[Saved entries]
——————————
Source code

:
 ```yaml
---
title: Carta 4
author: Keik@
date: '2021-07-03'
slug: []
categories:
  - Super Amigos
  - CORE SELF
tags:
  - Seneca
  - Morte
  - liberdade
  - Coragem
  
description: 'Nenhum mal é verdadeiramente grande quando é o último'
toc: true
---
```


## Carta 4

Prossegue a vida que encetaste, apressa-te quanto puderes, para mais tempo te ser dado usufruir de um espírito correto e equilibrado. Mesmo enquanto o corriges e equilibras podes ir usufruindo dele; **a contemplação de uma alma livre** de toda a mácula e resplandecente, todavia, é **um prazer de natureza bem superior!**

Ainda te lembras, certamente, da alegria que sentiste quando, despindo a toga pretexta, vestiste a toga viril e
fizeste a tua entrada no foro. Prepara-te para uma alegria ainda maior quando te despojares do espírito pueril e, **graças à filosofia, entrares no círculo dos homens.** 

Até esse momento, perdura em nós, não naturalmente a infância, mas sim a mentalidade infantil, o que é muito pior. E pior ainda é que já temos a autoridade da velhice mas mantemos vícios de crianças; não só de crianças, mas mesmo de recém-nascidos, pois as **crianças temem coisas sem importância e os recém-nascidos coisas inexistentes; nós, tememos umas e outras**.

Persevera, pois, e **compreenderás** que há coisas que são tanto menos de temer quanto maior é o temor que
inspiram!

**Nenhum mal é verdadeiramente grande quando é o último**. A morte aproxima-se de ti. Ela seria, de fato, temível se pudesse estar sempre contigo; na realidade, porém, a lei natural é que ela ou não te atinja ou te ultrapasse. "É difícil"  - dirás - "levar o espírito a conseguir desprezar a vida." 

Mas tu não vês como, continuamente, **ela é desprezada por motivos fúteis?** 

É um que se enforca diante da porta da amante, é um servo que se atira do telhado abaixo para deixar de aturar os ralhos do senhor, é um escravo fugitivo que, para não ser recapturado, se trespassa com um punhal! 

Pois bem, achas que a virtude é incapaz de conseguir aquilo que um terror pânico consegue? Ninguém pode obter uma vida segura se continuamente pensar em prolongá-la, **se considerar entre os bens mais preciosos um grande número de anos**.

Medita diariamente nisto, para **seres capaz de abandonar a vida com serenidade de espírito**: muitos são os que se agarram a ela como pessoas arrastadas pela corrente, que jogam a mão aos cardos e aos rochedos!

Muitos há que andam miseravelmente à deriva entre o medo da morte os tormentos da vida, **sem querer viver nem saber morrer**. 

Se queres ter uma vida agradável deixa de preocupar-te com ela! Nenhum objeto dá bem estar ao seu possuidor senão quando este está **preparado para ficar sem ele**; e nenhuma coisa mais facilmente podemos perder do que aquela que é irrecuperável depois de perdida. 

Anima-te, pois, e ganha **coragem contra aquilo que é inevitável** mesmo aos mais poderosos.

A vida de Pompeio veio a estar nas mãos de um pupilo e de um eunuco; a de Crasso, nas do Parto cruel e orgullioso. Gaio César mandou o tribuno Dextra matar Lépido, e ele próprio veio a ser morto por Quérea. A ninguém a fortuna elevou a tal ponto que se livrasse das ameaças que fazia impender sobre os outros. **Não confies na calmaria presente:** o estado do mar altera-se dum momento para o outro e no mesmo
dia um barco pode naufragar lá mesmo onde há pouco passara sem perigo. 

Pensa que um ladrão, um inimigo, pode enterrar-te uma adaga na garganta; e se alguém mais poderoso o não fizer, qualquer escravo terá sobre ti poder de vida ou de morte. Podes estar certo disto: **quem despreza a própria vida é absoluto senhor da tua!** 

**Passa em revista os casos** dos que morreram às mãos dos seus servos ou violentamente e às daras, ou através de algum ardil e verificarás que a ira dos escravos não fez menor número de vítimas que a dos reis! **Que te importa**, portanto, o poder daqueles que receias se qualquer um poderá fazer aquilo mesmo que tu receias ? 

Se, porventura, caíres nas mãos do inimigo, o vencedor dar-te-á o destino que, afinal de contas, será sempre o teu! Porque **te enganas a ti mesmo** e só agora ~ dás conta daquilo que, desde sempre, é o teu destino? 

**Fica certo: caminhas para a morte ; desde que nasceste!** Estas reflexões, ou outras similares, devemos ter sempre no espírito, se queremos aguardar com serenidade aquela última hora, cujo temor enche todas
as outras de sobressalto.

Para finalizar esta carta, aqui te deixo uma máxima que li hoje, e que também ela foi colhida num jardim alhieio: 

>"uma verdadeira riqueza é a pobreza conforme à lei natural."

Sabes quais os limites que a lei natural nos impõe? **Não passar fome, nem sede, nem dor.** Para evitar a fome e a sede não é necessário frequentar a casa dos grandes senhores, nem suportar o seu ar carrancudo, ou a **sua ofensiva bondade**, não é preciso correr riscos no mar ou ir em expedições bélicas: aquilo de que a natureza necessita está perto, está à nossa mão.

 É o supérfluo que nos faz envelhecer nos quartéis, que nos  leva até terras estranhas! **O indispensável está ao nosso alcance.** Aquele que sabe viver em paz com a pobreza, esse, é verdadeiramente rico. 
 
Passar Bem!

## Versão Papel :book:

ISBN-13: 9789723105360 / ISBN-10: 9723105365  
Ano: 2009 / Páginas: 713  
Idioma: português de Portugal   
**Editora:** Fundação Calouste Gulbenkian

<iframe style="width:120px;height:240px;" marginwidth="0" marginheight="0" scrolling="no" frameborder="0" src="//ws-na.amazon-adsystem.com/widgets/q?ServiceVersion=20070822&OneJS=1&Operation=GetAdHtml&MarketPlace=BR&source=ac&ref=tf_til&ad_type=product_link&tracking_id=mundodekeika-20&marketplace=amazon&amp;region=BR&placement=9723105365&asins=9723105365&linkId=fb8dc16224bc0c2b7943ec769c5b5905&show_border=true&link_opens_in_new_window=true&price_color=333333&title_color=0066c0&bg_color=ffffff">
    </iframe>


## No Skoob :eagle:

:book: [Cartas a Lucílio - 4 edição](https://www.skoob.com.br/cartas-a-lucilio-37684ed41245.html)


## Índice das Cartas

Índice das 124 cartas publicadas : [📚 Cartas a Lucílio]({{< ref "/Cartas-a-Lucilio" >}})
——————————
• Your task: Could you work out how many lines of the data above contain the word "mãos"? Give only the number.

• Exercise solution: 3